Their journey took a new turn when the group was registered with NABARD as a Joint Liability Group (JLG) in 2009. The category change was done as per official policy of KDS so that these groups can access agricultural credit at a minimal rate of interest from commercial and cooperative banks. Another milestone in their journey was in 2011 when the CDS and the Gram Panchayat under an overall KDS mission diktat, connected them to Supply Co, a public sector marketing cooperative that procures paddy on behalf of the government at the minimum support price of Rs. 17/- kg. while the prevalent market price was then Rs. 13/- per kg.
Ramanis’ story is simple. The institutional backbone of CDS and ADS created under KDS provided the enabling support to these women to start a collective endeavour, using the local land lying fallow and the landowners agreeing to a market friendly arrangement of rent. Instead of trying new items, the women did what they already knew – paddy, and thanks to the initial support of NREGA and NHG loan, they took a risk in which they succeeded. They showed that using mostly family labour, these fallow lands can be successfully brought back to cultivation, and in the process help increase family income significantly. The structural linkage with Supply Co helped sustain their effort from vagaries of the market by purchase and sale under a protective price mechanism.
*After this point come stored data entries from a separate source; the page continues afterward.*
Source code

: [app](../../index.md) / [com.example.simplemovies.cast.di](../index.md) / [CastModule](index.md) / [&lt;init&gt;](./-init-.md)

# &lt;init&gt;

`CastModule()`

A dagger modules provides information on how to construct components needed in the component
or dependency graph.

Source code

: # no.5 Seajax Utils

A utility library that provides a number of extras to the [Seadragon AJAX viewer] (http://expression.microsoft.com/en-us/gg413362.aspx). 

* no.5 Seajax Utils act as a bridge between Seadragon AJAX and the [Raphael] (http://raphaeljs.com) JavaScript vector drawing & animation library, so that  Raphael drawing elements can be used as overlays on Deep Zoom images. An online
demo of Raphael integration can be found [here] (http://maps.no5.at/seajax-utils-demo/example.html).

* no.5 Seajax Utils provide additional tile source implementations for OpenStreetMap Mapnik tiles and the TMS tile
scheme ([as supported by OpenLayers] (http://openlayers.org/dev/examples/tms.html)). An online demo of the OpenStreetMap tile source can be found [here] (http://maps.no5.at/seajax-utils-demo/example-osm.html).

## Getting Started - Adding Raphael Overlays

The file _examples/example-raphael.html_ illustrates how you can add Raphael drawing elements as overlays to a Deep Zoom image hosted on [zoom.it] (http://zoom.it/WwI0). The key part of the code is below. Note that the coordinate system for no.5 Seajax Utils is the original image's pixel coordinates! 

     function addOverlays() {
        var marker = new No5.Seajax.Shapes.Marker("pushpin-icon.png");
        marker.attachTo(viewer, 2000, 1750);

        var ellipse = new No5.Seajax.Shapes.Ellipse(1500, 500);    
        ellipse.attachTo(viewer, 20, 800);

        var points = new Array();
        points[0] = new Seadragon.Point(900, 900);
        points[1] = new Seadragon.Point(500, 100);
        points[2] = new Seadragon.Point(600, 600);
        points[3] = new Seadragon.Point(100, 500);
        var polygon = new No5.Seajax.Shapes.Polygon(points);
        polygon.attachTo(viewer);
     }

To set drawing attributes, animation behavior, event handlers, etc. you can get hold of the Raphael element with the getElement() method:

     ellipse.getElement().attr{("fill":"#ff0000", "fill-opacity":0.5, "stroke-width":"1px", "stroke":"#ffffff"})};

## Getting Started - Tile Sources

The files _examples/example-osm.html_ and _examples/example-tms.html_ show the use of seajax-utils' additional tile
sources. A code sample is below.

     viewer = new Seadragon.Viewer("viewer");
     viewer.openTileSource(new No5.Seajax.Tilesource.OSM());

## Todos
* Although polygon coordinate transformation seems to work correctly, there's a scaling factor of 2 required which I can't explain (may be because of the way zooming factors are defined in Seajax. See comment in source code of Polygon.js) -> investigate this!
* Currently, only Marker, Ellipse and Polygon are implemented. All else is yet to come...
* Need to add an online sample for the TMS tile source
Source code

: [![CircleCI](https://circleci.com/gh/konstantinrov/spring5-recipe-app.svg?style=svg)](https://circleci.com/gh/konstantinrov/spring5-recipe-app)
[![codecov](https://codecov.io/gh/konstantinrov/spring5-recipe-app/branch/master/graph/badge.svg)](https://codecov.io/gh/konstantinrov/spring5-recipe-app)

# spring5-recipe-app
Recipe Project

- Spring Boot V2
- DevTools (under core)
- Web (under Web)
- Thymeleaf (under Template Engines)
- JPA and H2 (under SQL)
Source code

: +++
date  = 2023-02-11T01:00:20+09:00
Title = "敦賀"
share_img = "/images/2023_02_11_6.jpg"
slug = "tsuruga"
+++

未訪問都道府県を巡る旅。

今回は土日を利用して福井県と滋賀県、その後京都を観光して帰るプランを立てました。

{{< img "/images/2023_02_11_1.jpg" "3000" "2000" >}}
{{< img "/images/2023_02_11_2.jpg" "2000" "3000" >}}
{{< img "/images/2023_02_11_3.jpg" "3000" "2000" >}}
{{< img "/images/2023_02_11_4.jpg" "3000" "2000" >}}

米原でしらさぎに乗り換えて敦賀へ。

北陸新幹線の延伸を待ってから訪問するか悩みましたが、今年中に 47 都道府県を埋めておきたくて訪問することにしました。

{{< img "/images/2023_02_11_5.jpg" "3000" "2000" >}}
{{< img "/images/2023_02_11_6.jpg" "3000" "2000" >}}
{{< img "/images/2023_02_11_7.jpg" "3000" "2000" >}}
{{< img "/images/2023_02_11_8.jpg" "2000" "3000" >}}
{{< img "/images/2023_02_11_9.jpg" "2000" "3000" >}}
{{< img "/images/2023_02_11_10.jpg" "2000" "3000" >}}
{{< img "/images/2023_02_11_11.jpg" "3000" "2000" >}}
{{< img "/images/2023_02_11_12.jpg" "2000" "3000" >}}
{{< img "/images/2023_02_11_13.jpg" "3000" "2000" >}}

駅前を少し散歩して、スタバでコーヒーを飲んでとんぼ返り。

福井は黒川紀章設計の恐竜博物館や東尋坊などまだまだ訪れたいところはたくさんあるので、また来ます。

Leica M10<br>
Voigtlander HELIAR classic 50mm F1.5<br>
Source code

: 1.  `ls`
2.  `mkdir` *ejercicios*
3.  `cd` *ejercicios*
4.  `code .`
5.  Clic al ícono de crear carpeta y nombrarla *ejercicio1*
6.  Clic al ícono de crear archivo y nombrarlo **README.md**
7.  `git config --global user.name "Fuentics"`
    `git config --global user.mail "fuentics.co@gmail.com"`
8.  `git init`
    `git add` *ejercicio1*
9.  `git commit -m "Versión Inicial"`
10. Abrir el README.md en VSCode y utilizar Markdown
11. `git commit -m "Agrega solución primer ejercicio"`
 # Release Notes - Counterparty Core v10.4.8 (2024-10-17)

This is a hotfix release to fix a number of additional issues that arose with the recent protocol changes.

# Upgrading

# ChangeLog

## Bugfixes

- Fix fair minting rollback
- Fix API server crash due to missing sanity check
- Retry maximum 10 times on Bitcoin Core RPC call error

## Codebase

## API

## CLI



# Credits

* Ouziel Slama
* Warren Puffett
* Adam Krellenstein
There are important lessons from this experience. Their effort is successful because the women and their families enjoy the trust of the landowners, so that they can continue leasing in year after year. Thousands of such oral or plain paper agreements continue to dominate the leasing environment, as leasing is completely banned in Kerala. Such arrangements favour the landowners; the lessees gain as long as the owner allows them to gain. On the other hand, it’s clear that even after paying lease rent at the market rate, the women have made substantive gains with a simple cultivation like paddy. The engagement of CDS and ADS is limited to providing the enabling environment, and some monitoring so that they can provide the back end subsidy to the group, but the technology transfer component is quite minimal.
What are the changes in the lives of these women? According to them, their own kitty has increased, they have been able to repay all the personal loans, as a group, their savings are now substantial to the extent that they have very recently bought a 0.5 acre land as a group. The women have also invested in jewelleries and household items. In brief, the women’s own assets are on the rise, increasing slowly but steadily. The largest chunk of collective leasing interventions by KDS mission is in such relatively simple cultivation of paddy and banana with some inter-cropping of vegetables, tubers and fruits. The success is in its simplicity, backed up by the strong institutional backbone of women’s collective and Panchayati Raj.